THE DIGITAL REPOSITORY FOR THE BLACK EXPERIENCE
Journalist Robin D. Stone was born in Detroit, Michigan in 1964. Her mother, Ora L. Hughes, worked for the U.S. Postal Service in Detroit. Her father, Lawrence R. Stone, was a building contractor. Stone graduated from Michigan State University with her B.A. degree in journalism in 1986. She is completing her M.A. degree in health arts and sciences at Goddard College in Vermont.

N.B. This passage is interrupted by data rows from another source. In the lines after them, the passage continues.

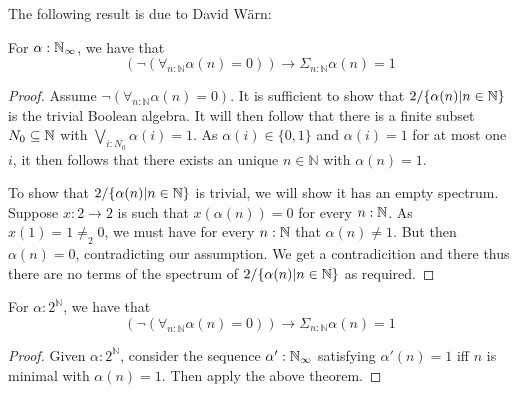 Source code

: The following result is due to David W\"arn:
\begin{theorem}\label{MarkovPrinciple}
  For $\alpha:\mathbb{N}_{\infty}$, we have that 
  \begin{equation}
    (\neg (\forall_{n:\mathbb N} \alpha (n)= 0)) \to \Sigma_{n:\mathbb N} \alpha (n)= 1
  \end{equation}
\end{theorem}
\begin{proof}
  Assume $\neg (\forall_{n:\mathbb N} \alpha (n)= 0)$.
  It is sufficient to show that $2/\{\alpha(n)|n\in\mathbb{N}\}$ is the trivial Boolean algebra. 
  It will then follow that there is a finite subset $N_0\subseteq \mathbb{N}$ 
  with $\bigvee_{i:N_0} \alpha(i) = 1$.
  As $\alpha(i) \in \{0,1\}$ and $\alpha(i) = 1$ for at most one $i$, it then follows that 
  there exists an unique $n\in\mathbb N$ with $\alpha(n) = 1$. 

  To show that $2/\{\alpha(n)|n\in\mathbb{N}\}$ is trivial, we will show it has an empty spectrum. 
  Suppose $x: 2 \to 2$ is such that $x(\alpha(n)) = 0$ for every $n:\mathbb{N}$. 
  As $x(1) = 1\neq_2 0$, we must have for every $n:\mathbb{N}$ that $\alpha(n) \neq 1$. 
  But then $\alpha(n) = 0$, contradicting our assumption. 
  We get a contradicition and there thus there are no terms of the spectrum of $2/\{\alpha(n)|n\in\mathbb{N}\}$ as required. 
\end{proof}
\begin{corollary}
  For $\alpha:2^\mathbb N$, we have that 
  \begin{equation}
    (\neg (\forall_{n:\mathbb N} \alpha (n)= 0)) \to \Sigma_{n:\mathbb N} \alpha (n)= 1
  \end{equation}
\end{corollary}
\begin{proof}
  Given $\alpha:2^\mathbb N$, consider the sequence $\alpha':\mathbb{N}_{\infty}$ satisfying $\alpha'(n) = 1$ iff 
  $n$ is minimal with $\alpha(n) = 1$. Then apply the above theorem.
\end{proof}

Stone first worked as a copy editor for The Oakland Press and the Detroit Free Press. She then served as layout-makeup/slot editor at The Boston Globe for one year, and then as a copy editor for The New York Times from 1990 to 1993. After briefly serving as special projects editor for Family Circle Magazine, Stone was named deputy living editor at The New York Times in 1994. As deputy living editor, she was integral in developing the prototype for the paper’s current Dining In/Dining Out section. In 1997, Stone joined Essence magazine, where she was first hired as a senior editor and eventually promoted to executive editor. Under her stewardship, the magazine earned awards from Folio, the National Association of Black Journalists, the New York Association of Black Journalists, and the Congressional Black Caucus, among other organizations. Stone became founding editor-in-chief of Essence.com in 2000, and, from 2005 to 2007, she served as deputy editor at Health magazine. After leaving Health in 2007, Stone worked as a freelance writer and editor, focusing primarily on issues related to health, parenting, and families. Her thesis work explores Black women, body image, weight, and self-care in the face of racism, sexism and other stressors.
Stone is the author of No Secrets, No Lies: How Black Families Can Heal from Sexual Abuse, which was published in 2004. She also edited and contributed the afterword to My Times in Black and White: Race and Power at the New York Times, the memoir by her late husband, Gerald M. Boyd, who was former managing editor of The New York Times. Stone’s writing has appeared in The New York Times, Essence magazine, Glamour magazine, The Boston Globe, and other publications.
From 2002 to 2003, Stone was a Kaiser Media Fellow, where she researched and reported on sexual abuse in Black families and other health issues. She has taught magazine editing and production at New York University, and advanced reporting at the City College of New York. She is a board member of Greenhope Services for Women, a residential drug treatment center for formerly incarcerated women, and a New York Alumnae member of Delta Sigma Theta Sorority, Inc. Stone served as vice-president/print for the National Association of Black Journalists (NABJ), and as president of NABJ's New York chapter. Her career and contributions to journalism garnered her an Outstanding Alumni Award from her alma mater, Michigan State University, in 2004.
Stone and her fiance, Rodney Pope, live in New York, New York. She has a teenage son, Zachary Boyd.
Robin Stone was interviewed by The HistoryMakers on October 6, 2014.